Now, let me just say something here about the Scottish diet mystery. To be specific, I always manage to lose weight in the UK. I don't know why this is. Well, sometimes it is obvious, as when I ate an entire round of Mull Cheddar cheese and my lactose intolerance protested and I spent the night over a toilet. But in general, I eat far more cheese and cream in the UK than I would at home, with the end result that I weigh less. This is not true of my trips to France, by the way.
I'm thinking that the miracle weight loss has something to do with the cold. If you are busy shivering, then any and all calories simply evaporate.
Ah, men in kilts. They were everywhere.
Generations of kilts all the way to the horizon.
I liked these corsages, which incorporated the thistle, the flower of Scotland.

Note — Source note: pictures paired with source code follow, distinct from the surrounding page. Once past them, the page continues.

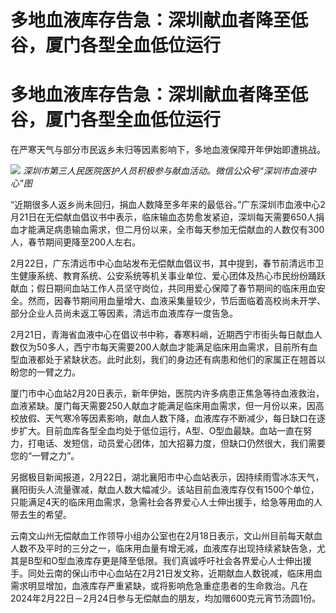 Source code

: # 多地血液库存告急：深圳献血者降至低谷，厦门各型全血低位运行

# 多地血液库存告急：深圳献血者降至低谷，厦门各型全血低位运行

在严寒天气与部分市民返乡未归等因素影响下，多地血液保障开年伊始即遭挑战。

![](https://inews.gtimg.com/om_bt/OpdBCXN75W48Ec8YlvZFTwgtOxsYjmnJKlccBC8lLBcF8AA/1000)
_深圳市第三人民医院医护人员积极参与献血活动。微信公众号“深圳市血液中心”图_

“近期很多人返乡尚未回归，捐血人数降至多年来的最低谷。”广东深圳市血液中心2月21日在无偿献血倡议书中表示，临床输血态势愈发紧迫，深圳每天需要650人捐血才能满足病患输血需求，但二月份以来，全市每天参加无偿献血的人数仅有300人，春节期间更降至200人左右。

2月22日，广东清远市中心血站发布无偿献血倡议书，其中提到，春节前清远市卫生健康系统、教育系统、公安系统等机关事业单位、爱心团体及热心市民纷纷踊跃献血；假日期间血站工作人员坚守岗位，共同用爱心保障了春节期间的临床用血安全。然而，因春节期间用血量增大、血液采集量较少，节后面临着高校尚未开学、部分企业人员尚未返工等因素，清远市血液库存一度告急。

2月21日，青海省血液中心在倡议书中称，春寒料峭，近期西宁市街头每日献血人数仅为50多人，西宁市每天需要200人献血才能满足临床用血需求，目前所有血型血液都处于紧缺状态。此时此刻，我们的身边还有病患和他们的家属正在翘首以盼您的一臂之力。

厦门市中心血站2月20日表示，新年伊始，医院内许多病患正焦急等待血液救治，血液紧缺。厦门每天需要250人献血才能满足临床用血需求，但一月份以来，因高校放假、天气寒冷等因素影响，献血人数下降，血液库存不断减少，每日缺口在逐步扩大。目前血库各型全血均处于低位运行，A型、O型血最缺。血站一直在努力，打电话、发短信，动员爱心团体，加大招募力度，但缺口仍然很大，我们需要您的“一臂之力”。

另据极目新闻报道，2月22日，湖北襄阳市中心血站表示，因持续雨雪冰冻天气，襄阳街头人流量骤减，献血人数大幅减少。该站目前血液库存仅有1500个单位，只能满足4天的临床用血需求，急需社会各界爱心人士伸出援手，给急等用血的人带去生的希望。

云南文山州无偿献血工作领导小组办公室也在2月18日表示，文山州目前每天献血人数不及平时的三分之一，临床用血量有增无减，血液库存出现持续紧缺告急，尤其是B型和O型血液库存更是降至低限。我们真诚呼吁社会各界爱心人士伸出援手。同处云南的保山市中心血站在2月21日发文称，近期献血人数锐减，临床用血需求明显增加，血液库存严重紧缺，或将影响危急重症患者的生命救治。凡在2024年2月22日－2月24日参与无偿献血的朋友，均加赠600克元宵节汤圆1份。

The kilt doesn't have to limit your look. I liked the way this couple reinterpreted the kilt so it had a tough black-and-metal kind of vibe. Very creative.
And here was the littlest kilt. He was extremely cute but also, says his mother, a complete terror. Once they walk, you can't stop them.
While waiting for the wedding to get started, the little girls sat in the window and looked at the guests, sharing secrets and observations, the way little girls do all over the world (until they blog).
And the boys, well, they were boys. (Their mother tried to put the chess set back together again).
After gathering around, waiting for the day to start, guests assembled in a large drawing room which was converted to accommodate the wedding ceremony. I liked the sight of so many kilts in chairs.
Not the best photo, but you can see the bride and groom exchanging vows.
Just before the couple exchanged rings, their 18 month old daughter had had enough of feeling excluded. "Daddy Daddy!" she cried, and ran up to her father. So it was that the rings were exchanged while the little girl watched.
After the wedding, we all waited for dinner. Like kids everywhere, these children played games. The girls used pink handhelds.
And the boys played their games.
Eventually, the bagpiper came indoors and played on the staircase, waiting for the bride and groom to reappear.
I was happy to see the Cassidys again, one of my all time favorite families. I really like the children--here you see me with Joanne (sp?) and her mother, Mary, both bright and colorful and smart.
Nine hours after the wedding began (no joke), we went to the ballroom which, of course, had a lovely bar all kitted out with scotch.
Not the best photo of the first dance, but it's all I have.
I don't have many photos of the dancing, mostly because I was actually dancing. I am a convert, now, to Scottish country dancing. In general, I think I like it when there are steps to a dance, rather than the loose gyrating that is so popular--in this, I am an old-fashioned girl. I now think that I am going to have to have a party in Scotland sometime with Scottish dancing--it is so much fun!
Twelve hours later, there we were on the dancefloor, dancing around in a circle. Gordon is very good at the polka, which means that we invariably passed anyone who was slow. The men in kilts were twirling--a dangerous but entertaining thing to do for men in kilts. The children somehow managed to stay up and dance and play. And in the morning, we all got up and ate haggis again.